# Exercise prompt
Determine how many lines in the records below include the word "units" and output that number alone.

━━━

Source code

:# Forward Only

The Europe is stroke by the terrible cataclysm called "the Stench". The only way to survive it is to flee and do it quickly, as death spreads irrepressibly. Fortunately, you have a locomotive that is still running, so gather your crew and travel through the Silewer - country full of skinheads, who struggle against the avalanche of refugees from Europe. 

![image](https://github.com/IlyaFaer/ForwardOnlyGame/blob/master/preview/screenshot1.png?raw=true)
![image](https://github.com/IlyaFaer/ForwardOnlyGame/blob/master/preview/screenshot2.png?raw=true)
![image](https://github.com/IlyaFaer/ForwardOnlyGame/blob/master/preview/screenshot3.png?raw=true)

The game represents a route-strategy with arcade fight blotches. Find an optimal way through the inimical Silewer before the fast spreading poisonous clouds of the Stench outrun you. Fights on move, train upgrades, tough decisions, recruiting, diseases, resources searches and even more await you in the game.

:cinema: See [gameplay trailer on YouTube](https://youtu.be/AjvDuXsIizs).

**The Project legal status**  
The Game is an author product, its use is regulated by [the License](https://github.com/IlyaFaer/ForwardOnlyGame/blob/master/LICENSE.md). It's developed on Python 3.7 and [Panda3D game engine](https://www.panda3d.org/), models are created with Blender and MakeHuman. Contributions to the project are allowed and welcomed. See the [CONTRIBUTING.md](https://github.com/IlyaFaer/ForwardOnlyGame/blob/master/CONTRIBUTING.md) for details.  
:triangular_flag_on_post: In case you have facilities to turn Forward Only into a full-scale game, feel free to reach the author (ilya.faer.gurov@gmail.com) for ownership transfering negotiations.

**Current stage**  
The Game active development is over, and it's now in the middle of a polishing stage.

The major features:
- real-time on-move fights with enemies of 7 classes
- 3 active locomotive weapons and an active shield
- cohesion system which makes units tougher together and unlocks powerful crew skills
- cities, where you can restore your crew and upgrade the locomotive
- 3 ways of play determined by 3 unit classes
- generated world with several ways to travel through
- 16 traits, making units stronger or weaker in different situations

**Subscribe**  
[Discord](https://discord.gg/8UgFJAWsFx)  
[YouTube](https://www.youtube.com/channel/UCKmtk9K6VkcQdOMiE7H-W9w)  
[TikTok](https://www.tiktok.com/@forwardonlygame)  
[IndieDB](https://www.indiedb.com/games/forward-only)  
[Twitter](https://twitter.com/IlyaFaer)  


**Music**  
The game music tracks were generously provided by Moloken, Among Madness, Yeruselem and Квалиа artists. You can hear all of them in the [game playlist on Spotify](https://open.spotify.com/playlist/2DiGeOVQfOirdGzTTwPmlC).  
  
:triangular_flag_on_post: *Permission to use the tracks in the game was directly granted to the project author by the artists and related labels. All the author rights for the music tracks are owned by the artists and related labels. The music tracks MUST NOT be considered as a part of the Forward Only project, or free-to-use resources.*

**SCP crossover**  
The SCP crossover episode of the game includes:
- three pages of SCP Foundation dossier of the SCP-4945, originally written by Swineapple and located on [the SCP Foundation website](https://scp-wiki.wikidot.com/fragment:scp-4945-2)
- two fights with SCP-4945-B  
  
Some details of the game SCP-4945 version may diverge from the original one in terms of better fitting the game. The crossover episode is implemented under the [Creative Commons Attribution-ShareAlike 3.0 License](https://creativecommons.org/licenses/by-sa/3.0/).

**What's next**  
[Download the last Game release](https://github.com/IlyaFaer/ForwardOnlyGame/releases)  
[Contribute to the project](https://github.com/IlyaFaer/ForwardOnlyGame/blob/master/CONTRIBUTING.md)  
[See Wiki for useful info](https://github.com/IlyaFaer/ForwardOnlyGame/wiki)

━━━

# Reply
2